Hello,
Maybe I have missed/misunderstood something but I was wondering whether there is an underlying reason as to why the default MTU for IPv6 implementations (1280 B) is more than twice the default MTU for IPv4 (576 B)? Is there a reason behind such a difference?
As a follow up to this question, I wonder whether having a much higher default MTU for IPv6 may be an issue whenever we encapsulate IPv6 packets into IPv4 using, for instance, 6rd or 6 to 6 over 4? Since we encapsulate packets that are meant for applications with higher MTUs but send them over IPv4, it would seem to me that fragmentation is more likely to occur in such context.
Thank you very much for the clarification, I hope I am not mixing up too many concepts.
Simon
Fragmentation is a problem and sources should try to avoid it. With IPv4, we have to live with the existing equipment and there are some (rare) systems that do not support an MTU larger than e.g. 576B. The consequence is that apps have to estimate path MTU, which costs complexity and causes some occasional undesired fragmentations or losses. For example, a TCP app has the choice: do the simple thing and use the default MSS value that corresponds to an MTU of 576B (this is inefficient if you have large data to transfer) or estimate the path MTU. Because IPv4 is legacy, we live with it.
In contrast, the IETF decided that for IPv6 we should avoid the problem at the source by mandating that every IPv6 link should support at least 1280B. This makes sense because IPv6 is (perceived as) new. For example, if you design a new IoT device that uses IPv6 over a low power wireless technology that supports only small packet sizes, it is up to your data link layer to fragment your big IPv6 packet into several small link layer packets. If a fragment is lost, it is the wireless mac layer that must take care of fixing the problem. Then if you design a TCP app for IPv6 you can always use the default of 1280B; you can use path MTU estimation if you want to go beyond but the gain will not be large.
The value of 1280B was chosen to be safe even when there are multiples layers of encapsulation when the Ethernet packet offers an MTU of 1500B.

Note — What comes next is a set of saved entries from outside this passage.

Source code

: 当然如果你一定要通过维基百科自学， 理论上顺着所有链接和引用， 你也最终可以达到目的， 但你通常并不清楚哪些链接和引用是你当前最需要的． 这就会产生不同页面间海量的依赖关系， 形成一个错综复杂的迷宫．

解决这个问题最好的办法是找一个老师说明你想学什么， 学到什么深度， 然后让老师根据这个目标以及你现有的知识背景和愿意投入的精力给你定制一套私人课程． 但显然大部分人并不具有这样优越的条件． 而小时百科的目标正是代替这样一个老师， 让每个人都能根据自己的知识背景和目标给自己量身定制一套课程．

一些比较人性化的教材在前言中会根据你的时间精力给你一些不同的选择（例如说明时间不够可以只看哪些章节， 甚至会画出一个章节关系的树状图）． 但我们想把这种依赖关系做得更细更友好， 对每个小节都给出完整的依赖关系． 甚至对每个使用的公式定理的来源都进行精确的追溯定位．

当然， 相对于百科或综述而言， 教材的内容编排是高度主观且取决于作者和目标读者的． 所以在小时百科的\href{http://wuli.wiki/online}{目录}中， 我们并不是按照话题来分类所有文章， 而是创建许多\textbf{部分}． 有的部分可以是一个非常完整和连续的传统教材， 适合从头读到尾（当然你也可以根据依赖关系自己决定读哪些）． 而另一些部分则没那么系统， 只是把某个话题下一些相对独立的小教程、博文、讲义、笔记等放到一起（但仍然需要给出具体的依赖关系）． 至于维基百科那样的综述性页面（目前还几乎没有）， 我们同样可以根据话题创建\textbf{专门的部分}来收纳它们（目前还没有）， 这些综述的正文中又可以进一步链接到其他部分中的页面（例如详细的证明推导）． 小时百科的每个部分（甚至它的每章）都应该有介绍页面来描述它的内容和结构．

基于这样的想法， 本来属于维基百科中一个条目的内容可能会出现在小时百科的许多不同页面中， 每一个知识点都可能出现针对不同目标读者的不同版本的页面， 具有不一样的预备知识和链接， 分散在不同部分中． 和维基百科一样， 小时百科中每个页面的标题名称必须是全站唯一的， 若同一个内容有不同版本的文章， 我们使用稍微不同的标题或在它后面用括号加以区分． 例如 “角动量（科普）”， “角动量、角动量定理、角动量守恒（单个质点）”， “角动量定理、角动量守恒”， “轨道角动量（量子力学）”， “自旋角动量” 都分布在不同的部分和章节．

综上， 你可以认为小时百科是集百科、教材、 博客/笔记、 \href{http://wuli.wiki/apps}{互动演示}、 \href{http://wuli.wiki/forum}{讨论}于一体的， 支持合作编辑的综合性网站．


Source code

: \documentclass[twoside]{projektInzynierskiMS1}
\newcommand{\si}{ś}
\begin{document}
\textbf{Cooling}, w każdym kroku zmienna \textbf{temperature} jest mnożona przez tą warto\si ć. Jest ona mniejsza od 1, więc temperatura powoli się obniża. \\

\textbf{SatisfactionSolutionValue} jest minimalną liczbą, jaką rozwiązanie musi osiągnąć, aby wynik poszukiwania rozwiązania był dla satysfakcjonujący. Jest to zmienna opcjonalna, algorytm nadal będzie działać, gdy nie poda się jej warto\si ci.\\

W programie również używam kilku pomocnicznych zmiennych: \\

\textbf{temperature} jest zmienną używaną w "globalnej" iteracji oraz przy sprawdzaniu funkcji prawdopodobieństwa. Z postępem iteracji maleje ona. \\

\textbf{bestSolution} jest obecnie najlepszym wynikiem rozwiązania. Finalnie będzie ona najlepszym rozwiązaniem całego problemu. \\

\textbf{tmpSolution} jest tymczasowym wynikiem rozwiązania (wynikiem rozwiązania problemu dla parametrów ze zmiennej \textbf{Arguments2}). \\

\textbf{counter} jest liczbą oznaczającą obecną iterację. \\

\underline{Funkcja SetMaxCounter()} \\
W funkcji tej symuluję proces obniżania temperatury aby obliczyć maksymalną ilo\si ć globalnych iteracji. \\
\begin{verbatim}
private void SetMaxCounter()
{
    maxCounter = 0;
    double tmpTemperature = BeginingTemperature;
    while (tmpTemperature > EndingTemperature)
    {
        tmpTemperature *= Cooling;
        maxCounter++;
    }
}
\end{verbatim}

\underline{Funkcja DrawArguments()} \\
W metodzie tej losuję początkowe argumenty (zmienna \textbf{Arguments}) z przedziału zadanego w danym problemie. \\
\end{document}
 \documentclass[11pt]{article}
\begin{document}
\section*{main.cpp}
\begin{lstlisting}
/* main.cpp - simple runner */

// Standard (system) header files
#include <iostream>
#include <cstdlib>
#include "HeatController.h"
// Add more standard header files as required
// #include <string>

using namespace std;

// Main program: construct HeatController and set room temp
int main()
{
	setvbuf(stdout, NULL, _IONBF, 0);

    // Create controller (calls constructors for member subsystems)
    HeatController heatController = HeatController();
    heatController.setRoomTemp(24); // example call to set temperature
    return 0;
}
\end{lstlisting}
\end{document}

In contrast, the IETF decided that for IPv6 we should avoid the problem at the source by mandating that every IPv6 link should support at least 1280B. This makes sense because IPv6 is (perceived as) new. For example, if you design a new IoT device that uses IPv6 over a low power wireless technology that supports only small packet sizes, it is up to your data link layer to fragment your big IPv6 packet into several small link layer packets. If a fragment is lost, it is the wireless mac layer that must take care of fixing the problem. Then if you design a TCP app for IPv6 you can always use the default of 1280B; you can use path MTU estimation if you want to go beyond but the gain will not be large.
The value of 1280B was chosen to be safe even when there are multiples layers of encapsulation when the Ethernet packet offers an MTU of 1500B.
Great, thank you for the explanation!